**DATA TO EXAMINE**
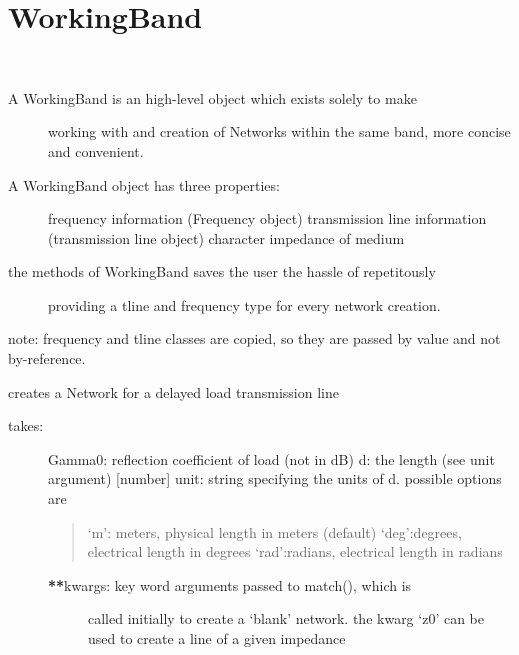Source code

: \documentclass[letterpaper,10pt,english]{sphinxmanual}
\begin{document}
\section{WorkingBand}
\label{auto_workingband::doc}\label{auto_workingband:workingband}

\begin{fulllineitems}
\label{auto_workingband:mwavepy.WorkingBand}~\begin{description}
\item[{A WorkingBand is an high-level object which exists solely to make }] \leavevmode
working with and creation of Networks within the same band,
more concise and convenient.

\item[{A WorkingBand object has three properties: }] \leavevmode
frequency information (Frequency object)
transmission line information   (transmission line object)
character impedance of medium

\item[{the methods of WorkingBand saves the user the hassle of repetitously}] \leavevmode
providing a tline and frequency type for every network creation.

\end{description}

note: frequency and tline classes are copied, so they are passed
by value and not by-reference.

\begin{fulllineitems}
\label{auto_workingband:mwavepy.WorkingBand.delay_load}
creates a Network for a delayed load transmission line
\begin{description}
\item[{takes:}] \leavevmode
Gamma0: reflection coefficient of load (not in dB)
d: the length (see unit argument) {[}number{]}
unit: string specifying the units of d. possible options are
\begin{quote}

`m': meters, physical length in meters (default)
`deg':degrees, electrical length in degrees
`rad':radians, electrical length in radians
\end{quote}
\begin{description}
\item[{{\color{red}\bfseries{}**}kwargs: key word arguments passed to match(), which is }] \leavevmode
called initially to create a `blank' network. the kwarg
`z0' can be used to create a line of a given impedance


\end{description}
\end{description}
\end{fulllineitems}
\end{fulllineitems}
\end{document}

**ASSIGNED TASK**
The answer must consist of every line from the entries above that contains the string "which".

**RESULT OF THIS TASK**
\item[{A WorkingBand is an high-level object which exists solely to make }] \leavevmode
\item[{{\color{red}\bfseries{}**}kwargs: key word arguments passed to match(), which is }] \leavevmode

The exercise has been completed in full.